* **Task brief**
Filter the entries beneath this task, copying only the lines that hold the word "still".

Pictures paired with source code
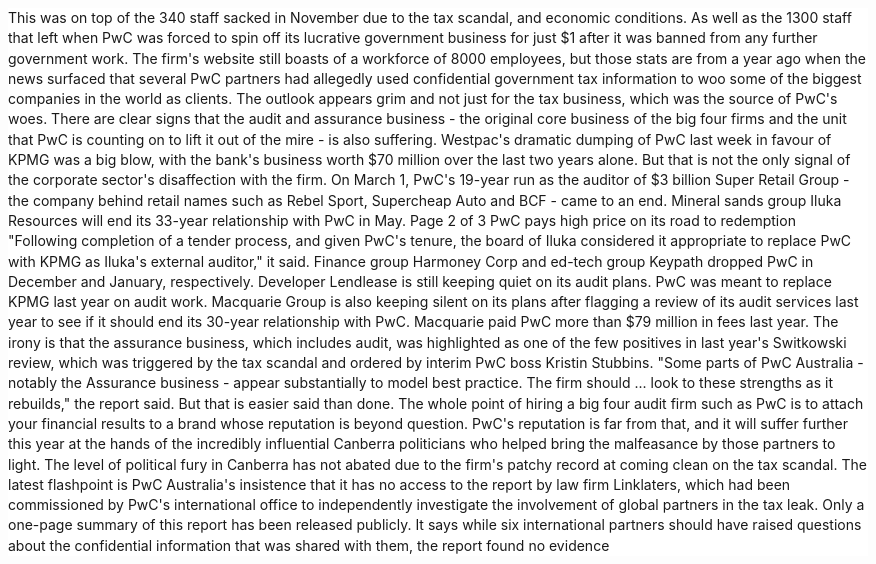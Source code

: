 This was on top of the 340 staff sacked in November due to the tax scandal, and economic conditions. As well as 
the 1300 staff that left when PwC was forced to spin off its lucrative government business for just $1 after it was 
banned from any further government work.
The firm's website still boasts of a workforce of 8000 employees, but those stats are from a year ago when the 
news surfaced that several PwC partners had allegedly used confidential government tax information to woo some 
of the biggest companies in the world as clients.
The outlook appears grim and not just for the tax business, which was the source of PwC's woes. There are clear 
signs that the audit and assurance business - the original core business of the big four firms and the unit that PwC 
is counting on to lift it out of the mire - is also suffering.
Westpac's dramatic dumping of PwC last week in favour of KPMG was a big blow, with the bank's business worth 
$70 million over the last two years alone. But that is not the only signal of the corporate sector's disaffection with the 
firm.
On March 1, PwC's 19-year run as the auditor of $3 billion Super Retail Group - the company behind retail names 
such as Rebel Sport, Supercheap Auto and BCF - came to an end.
Mineral sands group Iluka Resources will end its 33-year relationship with PwC in May.
Page 2 of 3
PwC pays high price on its road to redemption
"Following completion of a tender process, and given PwC's tenure, the board of Iluka considered it appropriate to 
replace PwC with KPMG as Iluka's external auditor," it said.
Finance group Harmoney Corp and ed-tech group Keypath dropped PwC in December and January, respectively.
Developer Lendlease is still keeping quiet on its audit plans. PwC was meant to replace KPMG last year on audit 
work.
Macquarie Group is also keeping silent on its plans after flagging a review of its audit services last year to see if it 
should end its 30-year relationship with PwC. Macquarie paid PwC more than $79 million in fees last year.
The irony is that the assurance business, which includes audit, was highlighted as one of the few positives in last 
year's Switkowski review, which was triggered by the tax scandal and ordered by interim PwC boss Kristin 
Stubbins.
"Some parts of PwC Australia - notably the Assurance business - appear substantially to model best practice. The 
firm should ... look to these strengths as it rebuilds," the report said.
But that is easier said than done. The whole point of hiring a big four audit firm such as PwC is to attach your 
financial results to a brand whose reputation is beyond question.
PwC's reputation is far from that, and it will suffer further this year at the hands of the incredibly influential Canberra 
politicians who helped bring the malfeasance by those partners to light.
The level of political fury in Canberra has not abated due to the firm's patchy record at coming clean on the tax 
scandal.
The latest flashpoint is PwC Australia's insistence that it has no access to the report by law firm Linklaters, which 
had been commissioned by PwC's international office to independently investigate the involvement of global 
partners in the tax leak.
Only a one-page summary of this report has been released publicly. It says while six international partners should 
have raised questions about the confidential information that was shared with them, the report found no evidence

* **Answer section**
The firm's website still boasts of a workforce of 8000 employees, but those stats are from a year ago when the 
Developer Lendlease is still keeping quiet on its audit plans. PwC was meant to replace KPMG last year on audit 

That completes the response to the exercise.